Production to SoundCloud



According to an interview given by Björn Rabenstein, the leader of Production Engineering at SoundCloud in April 2016, the company had already used Prometheus and Kubernetes in production at that time, calling these products the perfect combination for addressing infrastructure needs.



As specified in this interview, when choosing a replacement for Bazooka, the victory of Kubernetes happened “slightly ahead” of other decisions, the reason for which was the relative youth of the project, which was yet to receive / develop many of its capabilities.



At the 2016 European DevOps Events ( JAX DevOps in London , CoreOS Fest in Berlin , DevOpsCon 2015 in Berlin ) Björn spoke with Fabian Reinartz, one of the main developers of Prometheus and an engineer from CoreOS, who previously worked at SoundCloud, telling about how monitor Kubernetes using Prometheus:







The experience described in this report has already relied on the production environment at SoundCloud, and was soon supplemented by a performance by the same Tobias Schmidt company engineer - on ContainerDays NYC 2016 in November 2016. (Those who are interested in the example described in the Prometheus configuration report for Kubernetes can find it in a special repository on GitHub.)



Unfortunately, there is practically no details about the SoundCloud infrastructure itself. However, there is a screenshot, which, according to the author, is taken from the real infrastructure. In particular, it is possible to see an indicator of 19 thousand for RPS from incoming requests (HTTP + Thrift):







From a SoundCloud vacancy to the Production Engineer position, it is known that the infrastructure involves “technologies such as Kubernetes, Kafka, Distributed Storage and Prometheus”, and from the position Backend Engineer that the company still uses the Scala, Java and Go languages ​​for the backend, as well as Spark and Hadoop technologies. (By the way, there is a separate article about using Go in the SoundCloud production infrastructure, but it’s probably already partially outdated.)

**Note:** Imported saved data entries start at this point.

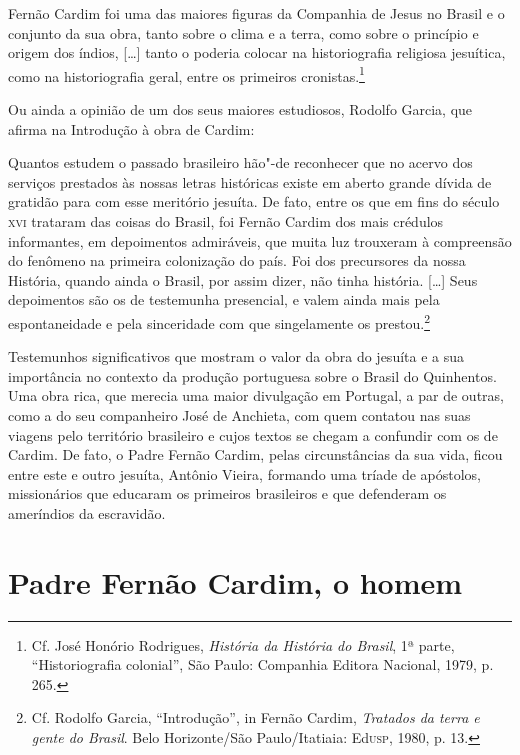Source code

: \begin{hedraquote} 
Fernão Cardim foi uma das maiores figuras da
Companhia de Jesus no Brasil e o conjunto da sua obra, tanto sobre o
clima e a terra, como sobre o princípio e origem dos índios, [\ldots{}]
tanto o poderia colocar na historiografia religiosa jesuítica, como na
historiografia geral, entre os primeiros cronistas.\footnote{ Cf. 
José Honório Rodrigues, \textit{História da História do Brasil}, 
1ª parte, ``Historiografia colonial'', São Paulo: Companhia Editora
Nacional, 1979, p. 265.}
\end{hedraquote}

Ou ainda a opinião de um dos seus maiores estudiosos, Rodolfo
Garcia, que afirma na Introdução à obra de Cardim:

\begin{hedraquote} 
Quantos estudem o passado brasileiro hão"-de reconhecer que
no acervo dos serviços prestados às nossas letras históricas existe em
aberto grande dívida de gratidão para com esse meritório jesuíta. De
fato, entre os que em fins do século \textsc{xvi} trataram das coisas do
Brasil, foi Fernão Cardim dos mais crédulos informantes, em depoimentos
admiráveis, que muita luz trouxeram à compreensão do fenômeno na
primeira colonização do país. Foi dos precursores da nossa História,
quando ainda o Brasil, por assim dizer, não tinha história. [\ldots{}] Seus
depoimentos são os de testemunha presencial, e valem ainda mais pela
espontaneidade e pela sinceridade com que singelamente os prestou.\footnote{ Cf. 
Rodolfo Garcia, ``Introdução'', in Fernão Cardim, \textit{Tratados da terra e 
gente do Brasil}. Belo Horizonte/São Paulo/Itatiaia: Ed\textsc{usp}, 1980, p. 13.} 
\end{hedraquote}

Testemunhos significativos que mostram o valor da obra do
jesuíta e a sua importância no contexto da produção portuguesa sobre o
Brasil do Quinhentos. Uma obra rica, que merecia uma maior divulgação em
Portugal, a par de outras, como a do seu companheiro José de Anchieta,
com quem contatou nas suas viagens pelo território brasileiro e cujos
textos se chegam a confundir com os de Cardim. De fato, o Padre Fernão
Cardim, pelas circunstâncias da sua vida, ficou entre este e outro
jesuíta, Antônio Vieira, formando uma tríade de apóstolos, missionários
que educaram os primeiros brasileiros e que defenderam os ameríndios da
escravidão. 

\section{Padre Fernão Cardim, o homem}

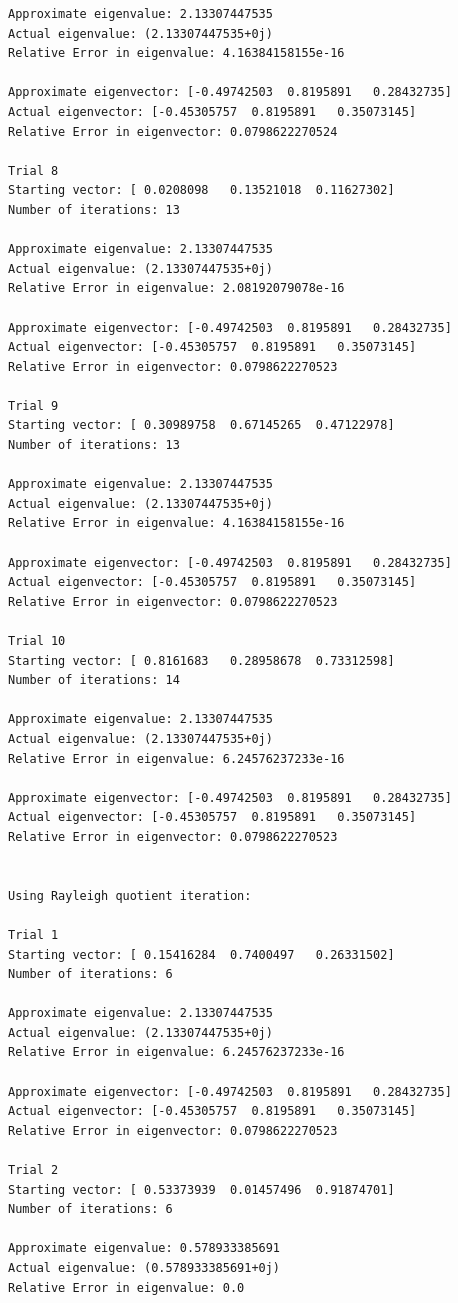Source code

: \documentclass[10pt]{article}
\begin{document}
\begin{itemize}
\begin{verbatim}
Approximate eigenvalue: 2.13307447535
Actual eigenvalue: (2.13307447535+0j)
Relative Error in eigenvalue: 4.16384158155e-16

Approximate eigenvector: [-0.49742503  0.8195891   0.28432735]
Actual eigenvector: [-0.45305757  0.8195891   0.35073145]
Relative Error in eigenvector: 0.0798622270524

Trial 8
Starting vector: [ 0.0208098   0.13521018  0.11627302]
Number of iterations: 13

Approximate eigenvalue: 2.13307447535
Actual eigenvalue: (2.13307447535+0j)
Relative Error in eigenvalue: 2.08192079078e-16

Approximate eigenvector: [-0.49742503  0.8195891   0.28432735]
Actual eigenvector: [-0.45305757  0.8195891   0.35073145]
Relative Error in eigenvector: 0.0798622270523

Trial 9
Starting vector: [ 0.30989758  0.67145265  0.47122978]
Number of iterations: 13

Approximate eigenvalue: 2.13307447535
Actual eigenvalue: (2.13307447535+0j)
Relative Error in eigenvalue: 4.16384158155e-16

Approximate eigenvector: [-0.49742503  0.8195891   0.28432735]
Actual eigenvector: [-0.45305757  0.8195891   0.35073145]
Relative Error in eigenvector: 0.0798622270523

Trial 10
Starting vector: [ 0.8161683   0.28958678  0.73312598]
Number of iterations: 14

Approximate eigenvalue: 2.13307447535
Actual eigenvalue: (2.13307447535+0j)
Relative Error in eigenvalue: 6.24576237233e-16

Approximate eigenvector: [-0.49742503  0.8195891   0.28432735]
Actual eigenvector: [-0.45305757  0.8195891   0.35073145]
Relative Error in eigenvector: 0.0798622270523


Using Rayleigh quotient iteration:

Trial 1
Starting vector: [ 0.15416284  0.7400497   0.26331502]
Number of iterations: 6

Approximate eigenvalue: 2.13307447535
Actual eigenvalue: (2.13307447535+0j)
Relative Error in eigenvalue: 6.24576237233e-16

Approximate eigenvector: [-0.49742503  0.8195891   0.28432735]
Actual eigenvector: [-0.45305757  0.8195891   0.35073145]
Relative Error in eigenvector: 0.0798622270523

Trial 2
Starting vector: [ 0.53373939  0.01457496  0.91874701]
Number of iterations: 6

Approximate eigenvalue: 0.578933385691
Actual eigenvalue: (0.578933385691+0j)
Relative Error in eigenvalue: 0.0


\end{verbatim}
\end{itemize}
\end{document}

Finally, it is known that in the SoundCloud production infrastructure:





Let the operating characteristics of Kubernetes and specific figures for the SoundCloud production environment are not publicly advertised (possibly due to the fact that the company's engineers are more busy promoting the Prometheus-grown monitoring equipment), the facts of its application are not only evident, but also make service of one of the early users of Kubernetes in a truly large-scale production.